INPUT RECORDS Block Start
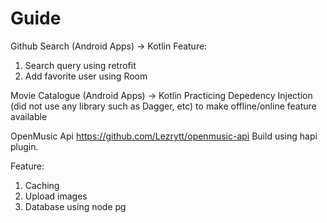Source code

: # Guide
 Github Search (Android Apps) -> Kotlin
  Feature:
   1. Search query using retrofit
   2. Add favorite user using Room

Movie Catalogue (Android Apps) -> Kotlin
  Practicing Depedency Injection (did not use any library such as Dagger, etc) to make offline/online feature available

OpenMusic Api
https://github.com/Lezrytt/openmusic-api
 Build using hapi plugin.
 
 
  Feature:
  1. Caching
  2. Upload images
  3. Database using node pg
INPUT RECORDS Block End
■ WORK TASK:
Each record is to be copied word for word, with no images carried over.

■ EXERCISE SOLUTION:
Source code

: # Guide
 Github Search (Android Apps) -> Kotlin
  Feature:
   1. Search query using retrofit
   2. Add favorite user using Room

Movie Catalogue (Android Apps) -> Kotlin
  Practicing Depedency Injection (did not use any library such as Dagger, etc) to make offline/online feature available

OpenMusic Api
https://github.com/Lezrytt/openmusic-api
 Build using hapi plugin.
 
 
  Feature:
  1. Caching
  2. Upload images
  3. Database using node pg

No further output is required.